The FDA maintains a database of 8,664 certified breast screening facilities in the USA which shows that there are currently 12,889 FFDM units and 9,020 DBT units in clinical use. There are three companies – Hologic, GE and Siemens – that provide the majority of DBT systems which have seen widespread adoption in the past few years. Seen at left are two diagrams for GE and Siemens in which MGD is compared for FFDM and DBT (© Society of Breast Imaging). The reference value has been determined by the European Union for the dose limit as a function of breast thickness.
The MGD values are clearly much lower than the reference values, while the DBT system manufactured by GE has lower MGD values than that of Siemens. Hendrick also compared effective doses for mammography with other X-ray procedures and reported that CT of the chest, colon and heart had values that were 20 to 30 times higher.
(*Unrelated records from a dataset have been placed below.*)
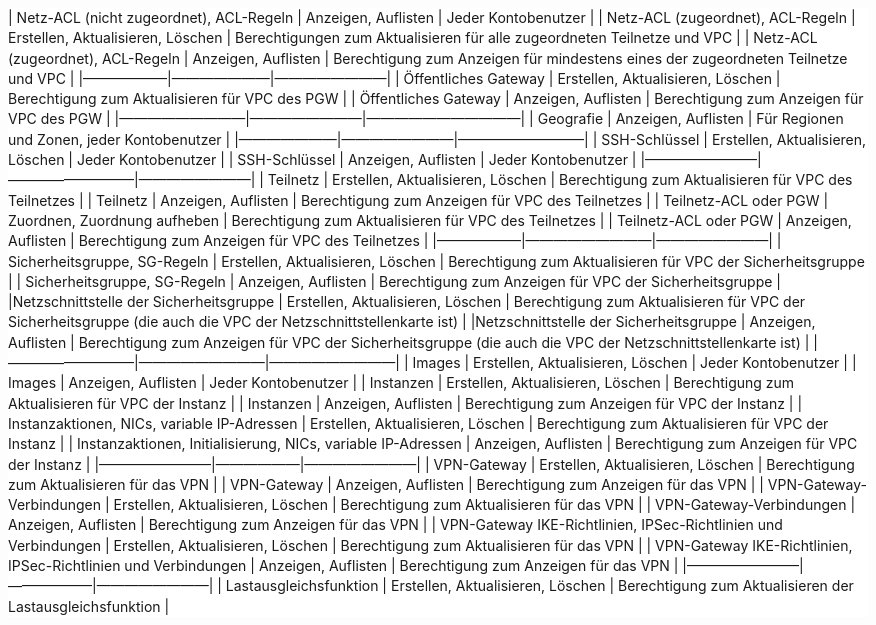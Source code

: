| Netz-ACL (nicht zugeordnet), ACL-Regeln | Anzeigen, Auflisten | Jeder Kontobenutzer |
| Netz-ACL (zugeordnet), ACL-Regeln | Erstellen, Aktualisieren, Löschen | Berechtigungen zum Aktualisieren für alle zugeordneten Teilnetze und VPC |
| Netz-ACL (zugeordnet), ACL-Regeln | Anzeigen, Auflisten | Berechtigung zum Anzeigen für mindestens eines der zugeordneten Teilnetze und VPC |
|——————|———————|————————|
| Öffentliches Gateway | Erstellen, Aktualisieren, Löschen | Berechtigung zum Aktualisieren für VPC des PGW |
| Öffentliches Gateway | Anzeigen, Auflisten | Berechtigung zum Anzeigen für VPC des PGW |
|—————————|————————|———————————|
| Geografie | Anzeigen, Auflisten |  Für Regionen und Zonen, jeder Kontobenutzer |
|———————|————————|—————————|
| SSH-Schlüssel | Erstellen, Aktualisieren, Löschen | Jeder Kontobenutzer |
| SSH-Schlüssel | Anzeigen, Auflisten | Jeder Kontobenutzer |
|————————|—————————|————————|
| Teilnetz | Erstellen, Aktualisieren, Löschen | Berechtigung zum Aktualisieren für VPC des Teilnetzes |
| Teilnetz | Anzeigen, Auflisten | Berechtigung zum Anzeigen für VPC des Teilnetzes |
| Teilnetz-ACL oder PGW | Zuordnen, Zuordnung aufheben | Berechtigung zum Aktualisieren für VPC des Teilnetzes |
| Teilnetz-ACL oder PGW | Anzeigen, Auflisten | Berechtigung zum Anzeigen für VPC des Teilnetzes |
|——————|—————————|————————|
| Sicherheitsgruppe, SG-Regeln | Erstellen, Aktualisieren, Löschen | Berechtigung zum Aktualisieren für VPC der Sicherheitsgruppe |
| Sicherheitsgruppe, SG-Regeln | Anzeigen, Auflisten | Berechtigung zum Anzeigen für VPC der Sicherheitsgruppe |
|Netzschnittstelle der Sicherheitsgruppe | Erstellen, Aktualisieren, Löschen | Berechtigung zum Aktualisieren für VPC der Sicherheitsgruppe (die auch die VPC der Netzschnittstellenkarte ist) |
|Netzschnittstelle der Sicherheitsgruppe | Anzeigen, Auflisten | Berechtigung zum Anzeigen für VPC der Sicherheitsgruppe (die auch die VPC der Netzschnittstellenkarte ist) |
|—————————|—————————|—————————|
| Images | Erstellen, Aktualisieren, Löschen | Jeder Kontobenutzer |
| Images | Anzeigen, Auflisten | Jeder Kontobenutzer |
| Instanzen | Erstellen, Aktualisieren, Löschen | Berechtigung zum Aktualisieren für VPC der Instanz |
| Instanzen | Anzeigen, Auflisten | Berechtigung zum Anzeigen für VPC der Instanz |
| Instanzaktionen, NICs, variable IP-Adressen | Erstellen, Aktualisieren, Löschen | Berechtigung zum Aktualisieren für VPC der Instanz |
| Instanzaktionen, Initialisierung, NICs, variable IP-Adressen | Anzeigen, Auflisten | Berechtigung zum Anzeigen für VPC der Instanz |
|————————|——————|————————|
| VPN-Gateway | Erstellen, Aktualisieren, Löschen | Berechtigung zum Aktualisieren für das VPN |
| VPN-Gateway | Anzeigen, Auflisten | Berechtigung zum Anzeigen für das VPN |
| VPN-Gateway-Verbindungen | Erstellen, Aktualisieren, Löschen | Berechtigung zum Aktualisieren für das VPN |
| VPN-Gateway-Verbindungen | Anzeigen, Auflisten | Berechtigung zum Anzeigen für das VPN |
| VPN-Gateway IKE-Richtlinien, IPSec-Richtlinien und Verbindungen | Erstellen, Aktualisieren, Löschen | Berechtigung zum Aktualisieren für das VPN |
| VPN-Gateway IKE-Richtlinien, IPSec-Richtlinien und Verbindungen | Anzeigen, Auflisten | Berechtigung zum Anzeigen für das VPN |
|————————|——————|————————|
| Lastausgleichsfunktion | Erstellen, Aktualisieren, Löschen | Berechtigung zum Aktualisieren der Lastausgleichsfunktion |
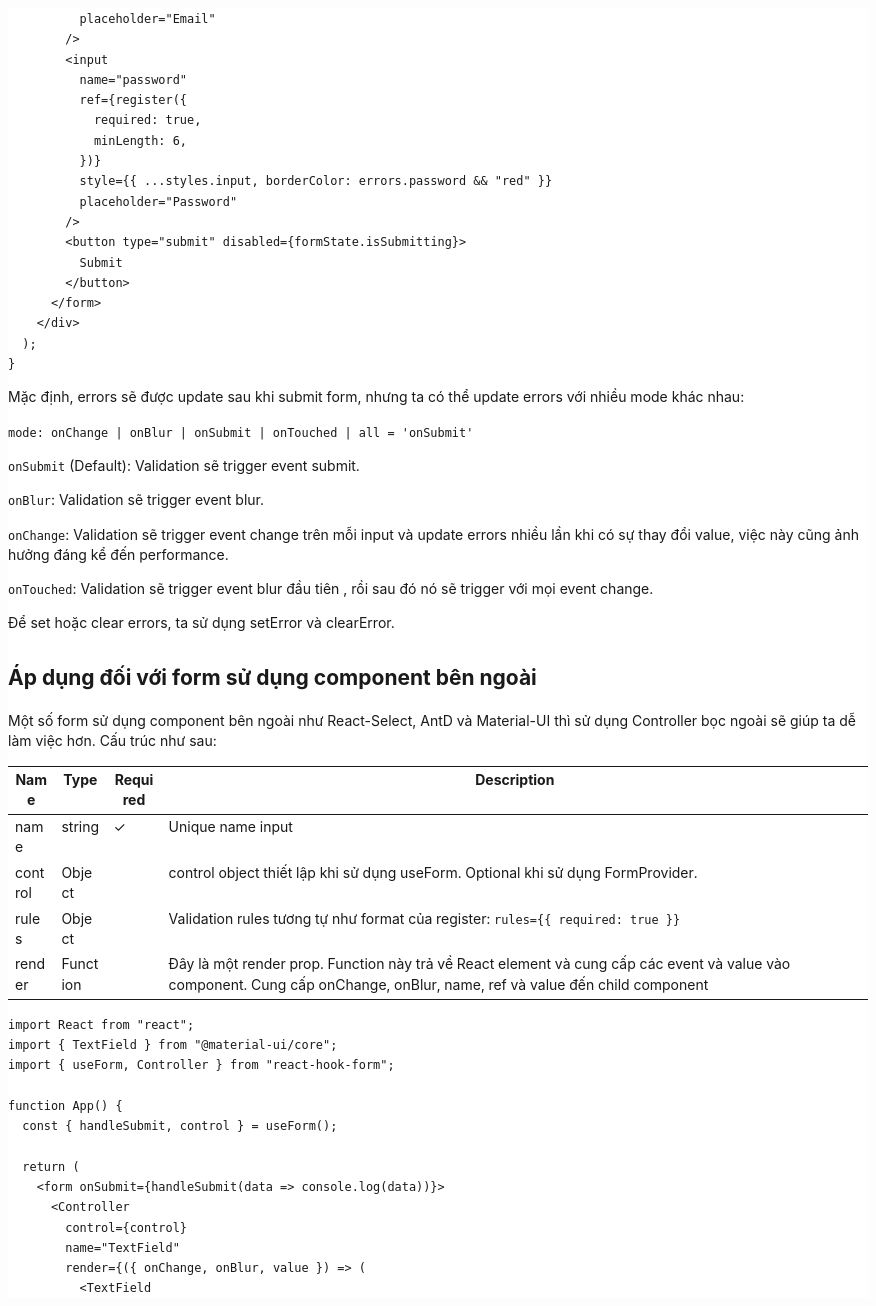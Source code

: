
 ```
          placeholder="Email"
        />
        <input
          name="password"
          ref={register({
            required: true,
            minLength: 6,
          })}
          style={{ ...styles.input, borderColor: errors.password && "red" }}
          placeholder="Password"
        />
        <button type="submit" disabled={formState.isSubmitting}>
          Submit
        </button>
      </form>
    </div>
  );
}
```

Mặc định, errors sẽ được update sau khi submit form, nhưng ta có thể update errors với nhiều mode khác nhau:

`mode: onChange | onBlur | onSubmit | onTouched | all = 'onSubmit'`

`onSubmit` (Default): Validation sẽ trigger event submit.

`onBlur`: Validation sẽ trigger event blur.

`onChange`: Validation sẽ trigger event change trên mỗi input và update errors nhiều lần khi có sự thay đổi value, việc này cũng ảnh hưởng đáng kể đến performance.

`onTouched`: Validation sẽ trigger event blur đầu tiên , rồi sau đó nó sẽ trigger với mọi event change.

Để set hoặc clear errors, ta sử dụng setError và clearError.

## Áp dụng đối với form sử dụng component bên ngoài

Một số form sử dụng component bên ngoài như React-Select, AntD và Material-UI thì sử dụng Controller bọc ngoài sẽ giúp ta dễ làm việc hơn. Cấu trúc như sau:


|     Name     |    Type    | Required | Description |
| --------------- | ------------ | ------------- | ---------------- |
| name         | string      |          ✓     | Unique name input
| control      | Object     |                  | control object thiết lập khi sử dụng useForm. Optional khi sử dụng FormProvider.
| rules          | Object     |                  | Validation rules tương tự như format của register: `rules={{ required: true }}`
| render      | Function  |                  |Đây là một render prop. Function này trả về React element và cung cấp các event và value vào component. Cung cấp onChange, onBlur, name, ref và value đến child component

```
import React from "react";
import { TextField } from "@material-ui/core";
import { useForm, Controller } from "react-hook-form";

function App() {
  const { handleSubmit, control } = useForm();

  return (
    <form onSubmit={handleSubmit(data => console.log(data))}>
      <Controller
        control={control}
        name="TextField"
        render={({ onChange, onBlur, value }) => (
          <TextField
```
Also summarised were the estimates of benefit-to-radiation-risk: 497 breast cancer deaths avoided per 100,000 women screened versus 11 breast cancer deaths due to radiation per 100,000 screened, yielding a benefit ratio of 47:1. The benefit is further increased when a screening modality such as DBT, with higher cancer detection rates, is considered. Hendrick (seen right) concluded, “Most current X-ray based screening modalities, including FFDM and DBT, have small to negligible risks of radiation-caused cancer incidence or deaths.” That is reassuring news for women.